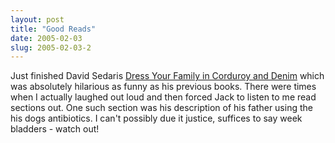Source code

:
 ```yaml
---
layout: post
title: "Good Reads"
date: 2005-02-03
slug: 2005-02-03-2
---
```


Just finished David Sedaris  [Dress Your Family in Corduroy and Denim](http://www.amazon.com/exec/obidos/tg/detail/-/0316143464/qid=1107491622/sr=8-1/ref=sr_8_xs_ap_i1_xgl14/102-3646385-1139360?v=glance&s=books&n=507846)   which was absolutely hilarious as funny as his previous books.  There were times when I actually laughed out loud and then forced Jack to listen to me read sections out.  One such section was his description of his father using the his dogs antibiotics.  I can&apos;t possibly due it justice, suffices to say week bladders - watch out!
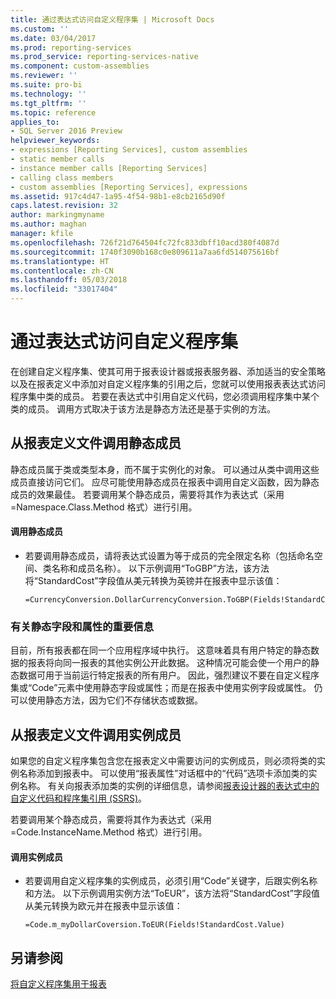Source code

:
 ```yaml
---
title: 通过表达式访问自定义程序集 | Microsoft Docs
ms.custom: ''
ms.date: 03/04/2017
ms.prod: reporting-services
ms.prod_service: reporting-services-native
ms.component: custom-assemblies
ms.reviewer: ''
ms.suite: pro-bi
ms.technology: ''
ms.tgt_pltfrm: ''
ms.topic: reference
applies_to:
- SQL Server 2016 Preview
helpviewer_keywords:
- expressions [Reporting Services], custom assemblies
- static member calls
- instance member calls [Reporting Services]
- calling class members
- custom assemblies [Reporting Services], expressions
ms.assetid: 917c4d47-1a95-4f54-98b1-e8cb2165d90f
caps.latest.revision: 32
author: markingmyname
ms.author: maghan
manager: kfile
ms.openlocfilehash: 726f21d764504fc72fc833dbff10acd380f4087d
ms.sourcegitcommit: 1740f3090b168c0e809611a7aa6fd514075616bf
ms.translationtype: HT
ms.contentlocale: zh-CN
ms.lasthandoff: 05/03/2018
ms.locfileid: "33017404"
---
```

# <a name="accessing-custom-assemblies-through-expressions"></a>通过表达式访问自定义程序集
  在创建自定义程序集、使其可用于报表设计器或报表服务器、添加适当的安全策略以及在报表定义中添加对自定义程序集的引用之后，您就可以使用报表表达式访问程序集中类的成员。 若要在表达式中引用自定义代码，您必须调用程序集中某个类的成员。 调用方式取决于该方法是静态方法还是基于实例的方法。  
  
## <a name="calling-static-members-from-a-report-definition-file"></a>从报表定义文件调用静态成员  
 静态成员属于类或类型本身，而不属于实例化的对象。 可以通过从类中调用这些成员直接访问它们。 应尽可能使用静态成员在报表中调用自定义函数，因为静态成员的效果最佳。 若要调用某个静态成员，需要将其作为表达式（采用 =Namespace.Class.Method 格式）进行引用。  
  
#### <a name="to-call-static-members"></a>调用静态成员  
  
-   若要调用静态成员，请将表达式设置为等于成员的完全限定名称（包括命名空间、类名称和成员名称）。 以下示例调用“ToGBP”方法，该方法将“StandardCost”字段值从美元转换为英镑并在报表中显示该值：  
  
    ```  
    =CurrencyConversion.DollarCurrencyConversion.ToGBP(Fields!StandardCost.Value)  
    ```  
  
### <a name="important-information-regarding-static-fields-and-properties"></a>有关静态字段和属性的重要信息  
 目前，所有报表都在同一个应用程序域中执行。 这意味着具有用户特定的静态数据的报表将向同一报表的其他实例公开此数据。 这种情况可能会使一个用户的静态数据可用于当前运行特定报表的所有用户。 因此，强烈建议不要在自定义程序集或“Code”元素中使用静态字段或属性；而是在报表中使用实例字段或属性。 仍可以使用静态方法，因为它们不存储状态或数据。  
  
## <a name="calling-instance-members-from-a-report-definition-file"></a>从报表定义文件调用实例成员  
 如果您的自定义程序集包含您在报表定义中需要访问的实例成员，则必须将类的实例名称添加到报表中。 可以使用“报表属性”对话框中的“代码”选项卡添加类的实例名称。 有关向报表添加类的实例的详细信息，请参阅[报表设计器的表达式中的自定义代码和程序集引用 (SSRS)](../../reporting-services/report-design/custom-code-and-assembly-references-in-expressions-in-report-designer-ssrs.md)。  
  
 若要调用某个静态成员，需要将其作为表达式（采用 =Code.InstanceName.Method 格式）进行引用。  
  
#### <a name="to-call-instance-members"></a>调用实例成员  
  
-   若要调用自定义程序集的实例成员，必须引用“Code”关键字，后跟实例名称和方法。 以下示例调用实例方法“ToEUR”，该方法将“StandardCost”字段值从美元转换为欧元并在报表中显示该值：  
  
    ```  
    =Code.m_myDollarCoversion.ToEUR(Fields!StandardCost.Value)  
    ```  
  
## <a name="see-also"></a>另请参阅  
 [将自定义程序集用于报表](../../reporting-services/custom-assemblies/using-custom-assemblies-with-reports.md)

═══

**What the exercise asks:**
Respond with a number only: how many lines in the material contain the string "ToGBP"?

**Solved exercise:**
2